Question here is: Is JVM smart enough to eventually optimize the refactored code to operate just as the unrefactored code?

Another case where I'd like to bunch together several variables into a new object just for cleaner code is when I want to refactor a long method a() into several new methods by introducing a new class C which holds data specific to a()'s invocation and therefore contains those several new methods to operate on that data. I stumbled upon such case when implementing a class that represents a set of chains to which we can add new links (pairs of nodes) therefore extending an existing chain, combining two chains together into one, or creating a new chain of two nodes. Lets discuss that particular class just for some perspective:

public class SetOfChains {
    List<List<Node>> chains;
    public void addLink(Node a, Node b) {
        // Very long method that mutates field this.chains. Needs refactoring.
    }
}

To properly split addLink into several methods of SetOfChains, each of those new methods would have to have a lot of parameters, because there is data specific to addLink() invocation that is needed on every step of addLink().
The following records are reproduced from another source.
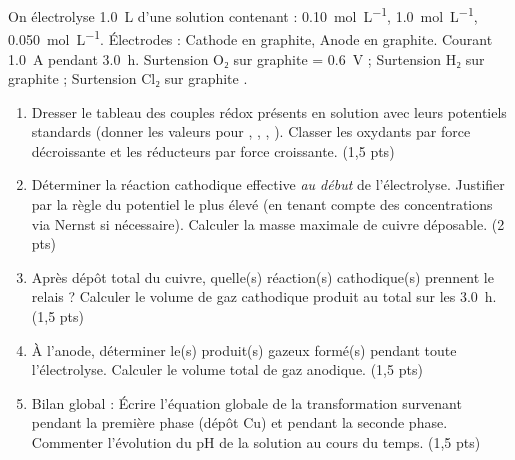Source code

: \documentclass[11pt]{article}
\begin{document}
\begin{exercice}
On électrolyse \SI{1,0}{L} d'une solution contenant :  \SI{0,10}{mol.L^{-1}},  \SI{1,0}{mol.L^{-1}},  \SI{0,050}{mol.L^{-1}}. Électrodes : Cathode en graphite, Anode en graphite. Courant \SI{1,0}{A} pendant \SI{3,0}{h}. Surtension O₂ sur graphite = \SI{0,6}{V} ; Surtension H₂ sur graphite  ; Surtension Cl₂ sur graphite .
\begin{enumerate}
    \item Dresser le tableau des couples rédox présents en solution avec leurs potentiels standards (donner les valeurs pour , , , ). Classer les oxydants par force décroissante et les réducteurs par force croissante. (1,5 pts)
    \item Déterminer la réaction cathodique effective \textit{au début} de l'électrolyse. Justifier par la règle du potentiel le plus élevé (en tenant compte des concentrations via Nernst si nécessaire). Calculer la masse maximale de cuivre déposable. (2 pts)
    \item Après dépôt total du cuivre, quelle(s) réaction(s) cathodique(s) prennent le relais ? Calculer le volume de gaz cathodique produit au total sur les \SI{3,0}{h}. (1,5 pts)
    \item À l'anode, déterminer le(s) produit(s) gazeux formé(s) pendant toute l'électrolyse. Calculer le volume total de gaz anodique. (1,5 pts)
    \item Bilan global : Écrire l'équation globale de la transformation survenant pendant la première phase (dépôt Cu) et pendant la seconde phase. Commenter l'évolution du pH de la solution au cours du temps. (1,5 pts)
\end{enumerate}
\end{exercice}
\end{document}
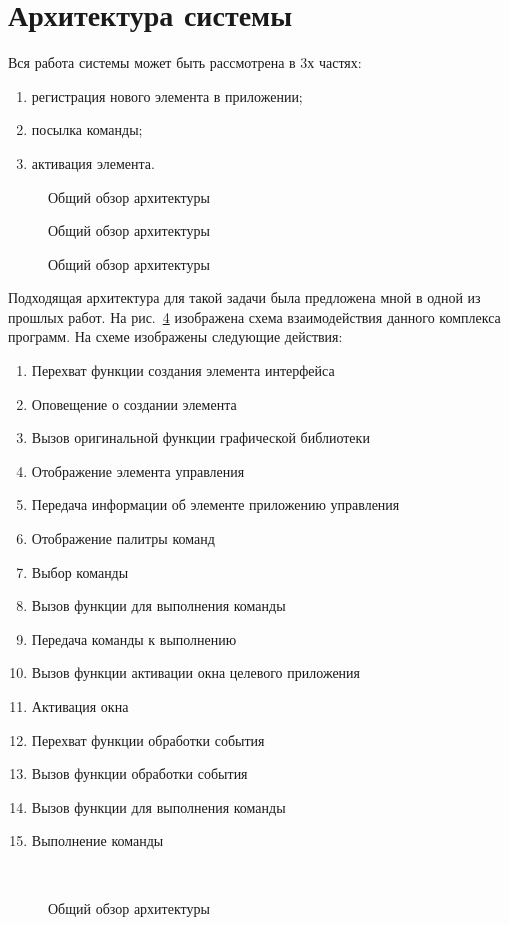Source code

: \section{Архитектура системы}

Вся работа системы может быть рассмотрена в 3х частях:
\begin{enumerate}
    \item регистрация нового элемента в приложении;
    \item посылка команды;
    \item активация элемента.
\end{enumerate}

\begin{figure}
	\centering
	
	\caption{Общий обзор архитектуры}\label{fig:arch}
\end{figure}

\begin{figure}
	\centering
	
	\caption{Общий обзор архитектуры}\label{fig:arch}
\end{figure}

\begin{figure}
	\centering
	
	\caption{Общий обзор архитектуры}\label{fig:arch}
\end{figure}

Подходящая архитектура для такой задачи была предложена мной в одной из прошлых
работ\cite{polshakovinject}. На рис.~\ref{fig:arch} изображена схема
взаимодействия данного комплекса программ. На схеме изображены следующие
действия:
\begin{enumerate}
    \item Перехват функции создания элемента интерфейса
    \item Оповещение о создании элемента
    \item Вызов оригинальной функции графической библиотеки
    \item Отображение элемента управления
    \item Передача информации об элементе приложению управления
    \item Отображение палитры команд
    \item Выбор команды
    \item Вызов функции для выполнения команды
    \item Передача команды к выполнению
    \item Вызов функции активации окна целевого приложения
    \item Активация окна
    \item Перехват функции обработки события
    \item Вызов функции обработки события
    \item Вызов функции для выполнения команды
    \item Выполнение команды
\end{enumerate}

\begin{figure}
	\centering
	 \\
	\caption{Общий обзор архитектуры}\label{fig:arch}
\end{figure}
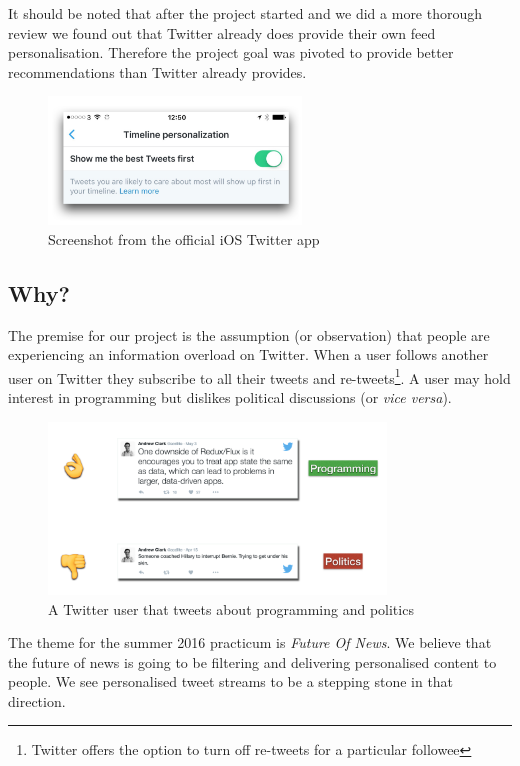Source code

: \documentclass{article}
\begin{document}
\noindent It should be noted that after the project started and we did a more thorough review we found out that Twitter already does provide their own feed personalisation. Therefore the project goal was pivoted to provide better recommendations than Twitter already provides.

\begin{figure}[H]
    \centering
    \includegraphics[width=0.6\textwidth]{tp}  
    \caption{Screenshot from the official iOS Twitter app}
\end{figure}


\subsection{Why?}
The premise for our project is the assumption (or observation) that people are experiencing an information overload on Twitter. When a user follows another user on Twitter they subscribe to all their tweets and re-tweets\footnote{Twitter offers the option to turn off re-tweets for a particular followee}. A user may hold interest in programming but dislikes political discussions (or \textit{vice versa}).

\begin{figure}[H]
    \centering
    \includegraphics[width=0.8\textwidth]{the_problem}  
    \caption{A Twitter user that tweets about programming and politics}
\end{figure}

The theme for the summer 2016 practicum is \textit{Future Of News}. We believe that the future of news is going to be filtering and delivering personalised content to people. We see personalised tweet streams to be a stepping stone in that direction.
\end{document}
Saving that data to dedicated fields of SetOfChains would as well be possible but smelly and inexpressive (because again it only makes sense during the method invocation), so obviously I create a new inner class to hold that data in its fields and do all the algorithm steps, mutating outer field chains as the unrefactored addLink() does:

class SetOfChains{
    List<List<Node>> chains;
    void addLink(Node a, Node b) {
      new LinkAddition(a,b).compute();
    }
    class LinkAddiditon { // Instances never leave addLink()'s scope
        private final Something bunch, of, common, fields;
        compute() {
            this.properly();
            this.isolated();
            this.steps();
            this.of();
            this.the();
            this.refactored();
            this.method();
        }
        // There be code for the properly isolated steps...
    }

But since fuctionally that is equivalent to having my old long unrefactored addLink(), can JVM make the resulting instructions to be as optimal as in the unrefactored case, as if there weren't any LinkAddition objects?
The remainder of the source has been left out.